Request Charge: 74.7 RUsRetrieved document count: 0
Retrieved document size: 0 bytes
Output document count: 1
Output document size: 89 bytes
Index hit document count: 0
Index lookup time: 18.3 ms
Document load time: 0 ms
Query engine execution time: 0.02 ms
System function execution time: 0 ms
User defined function execution time: 0 ms
Document write time: 0 ms
Query2
When executing the following query for the partition 5c4eab89-3a16-45af-b54d-bc243c36e5b5 that contains 281,000 documents
select c.startTime from c where c.storageContainerName = "5c4eab89-3a16-45af-b54d-bc243c36e5b5" and c.videoSourceId = "88bc0094-5114-42be-a893-6417ca74fdca-0" and c.startTime > "20230507000035000" and c.startTime < "20230508000035000"
we get the following query stats.
Request Charge: 160.85 RUs
Retrieved document count: 5065
Retrieved document size: 3008610 bytes
Output document count: 5065
Output document size: 172261 bytes
Index hit document count: 5065
Index lookup time: 0.89 ms
Document load time: 73.62 ms
Query engine execution time: 6.88 ms
System function execution time: 0 ms
User defined function execution time: 0 ms
Document write time: 0.62 ms
Comparison
In both setups we run queries against a single partition (i.e. no cross partition queries).

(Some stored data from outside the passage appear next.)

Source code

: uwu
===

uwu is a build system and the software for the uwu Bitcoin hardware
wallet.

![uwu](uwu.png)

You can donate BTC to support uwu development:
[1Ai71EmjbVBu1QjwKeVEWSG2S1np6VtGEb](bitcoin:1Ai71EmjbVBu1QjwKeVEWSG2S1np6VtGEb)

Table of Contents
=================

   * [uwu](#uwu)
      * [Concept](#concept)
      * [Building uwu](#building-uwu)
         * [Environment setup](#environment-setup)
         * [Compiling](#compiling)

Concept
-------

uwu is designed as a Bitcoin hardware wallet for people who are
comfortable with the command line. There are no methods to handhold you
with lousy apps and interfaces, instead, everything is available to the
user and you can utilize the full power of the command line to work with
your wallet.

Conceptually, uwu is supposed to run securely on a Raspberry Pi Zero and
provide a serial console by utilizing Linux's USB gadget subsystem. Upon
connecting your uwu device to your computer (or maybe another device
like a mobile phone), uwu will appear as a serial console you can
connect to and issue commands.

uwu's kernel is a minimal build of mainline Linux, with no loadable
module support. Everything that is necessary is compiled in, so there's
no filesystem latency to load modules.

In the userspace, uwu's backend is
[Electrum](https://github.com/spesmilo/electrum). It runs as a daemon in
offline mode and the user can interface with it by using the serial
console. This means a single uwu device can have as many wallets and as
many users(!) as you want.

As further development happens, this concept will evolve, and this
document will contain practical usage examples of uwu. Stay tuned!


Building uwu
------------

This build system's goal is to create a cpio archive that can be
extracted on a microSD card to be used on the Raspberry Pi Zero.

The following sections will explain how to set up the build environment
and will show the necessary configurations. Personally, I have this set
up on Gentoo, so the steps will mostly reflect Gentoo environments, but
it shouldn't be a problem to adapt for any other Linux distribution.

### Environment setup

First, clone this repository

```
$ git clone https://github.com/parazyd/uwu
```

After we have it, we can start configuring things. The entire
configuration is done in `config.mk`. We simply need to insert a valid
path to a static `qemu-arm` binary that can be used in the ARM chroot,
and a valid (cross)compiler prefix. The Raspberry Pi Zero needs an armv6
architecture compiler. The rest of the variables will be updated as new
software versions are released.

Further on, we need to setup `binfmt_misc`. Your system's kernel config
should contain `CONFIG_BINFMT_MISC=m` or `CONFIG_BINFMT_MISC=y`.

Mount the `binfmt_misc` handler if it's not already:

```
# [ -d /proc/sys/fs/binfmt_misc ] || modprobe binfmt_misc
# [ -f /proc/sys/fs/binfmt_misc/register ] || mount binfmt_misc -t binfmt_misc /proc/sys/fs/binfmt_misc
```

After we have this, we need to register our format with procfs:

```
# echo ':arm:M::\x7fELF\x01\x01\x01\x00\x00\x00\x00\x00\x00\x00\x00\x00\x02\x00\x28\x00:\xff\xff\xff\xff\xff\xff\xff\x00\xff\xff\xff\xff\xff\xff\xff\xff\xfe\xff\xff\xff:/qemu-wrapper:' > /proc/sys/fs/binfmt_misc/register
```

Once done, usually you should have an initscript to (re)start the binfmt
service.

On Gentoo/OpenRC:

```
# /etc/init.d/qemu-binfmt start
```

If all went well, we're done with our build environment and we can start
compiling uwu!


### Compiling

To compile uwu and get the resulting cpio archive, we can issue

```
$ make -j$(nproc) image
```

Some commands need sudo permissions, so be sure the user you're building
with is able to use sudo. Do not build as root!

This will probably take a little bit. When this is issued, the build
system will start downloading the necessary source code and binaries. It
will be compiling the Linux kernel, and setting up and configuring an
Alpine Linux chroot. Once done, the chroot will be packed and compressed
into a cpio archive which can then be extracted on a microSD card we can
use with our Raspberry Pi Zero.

In Setup 1 we run the queries against a partition that contains 11,000 documents.
In Setup 2 we run the queries against a partition that contains 281,000 documents.
Query 1: Despite the partition in Setup 2 has 25 times more documents than the one in Setup 1 the execution time is almost 1,000 times faster in Setup 2 and the RU consumption is 30 times higher in Setup 1!!!

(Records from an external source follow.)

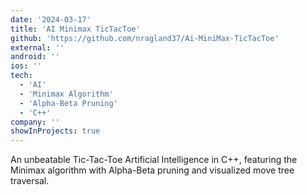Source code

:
 ```yaml
---
date: '2024-03-17'
title: 'AI Minimax TicTacToe'
github: 'https://github.com/nragland37/Ai-MiniMax-TicTacToe'
external: ''
android: ''
ios: ''
tech:
  - 'AI'
  - 'Minimax Algorithm'
  - 'Alpha-Beta Pruning'
  - 'C++'
company: ''
showInProjects: true
---
```


<!--
<p align="center">
  <img src="assets/ai-demo.gif" alt="AI Demo" style="width: 100%; max-width: 275px;" />
</p>
-->

An unbeatable Tic-Tac-Toe Artificial Intelligence in C++, featuring the Minimax algorithm with Alpha-Beta pruning and visualized move tree traversal.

Query 2: Despite the partition in Setup 2 has 25 times more documents than the one in Setup 1 the execution time is almost 10 times faster in Setup 2 and the RU consumption is almost 2.5 times higher in Setup 1!!!
If the RU consumption and the execution times increase dramatically with the number of partitions then the solution will not scale. It seems like the indexes are global and not on a partition level. Is this how it is supposed to work?
N.B.
Another odd behaviour that we have run into is that if you run a sum on a property like below
select sum(c.sizeInBytes) from c where c.storageContainerName = "89bd41d7-ad89-46cf-80ad-4c14ff012e70"
the execution time decreases by a factor 1,000 and the RUs decreases by a factor 30 if the summed property has just a few possible values compared to when the property has no duplicate values at all.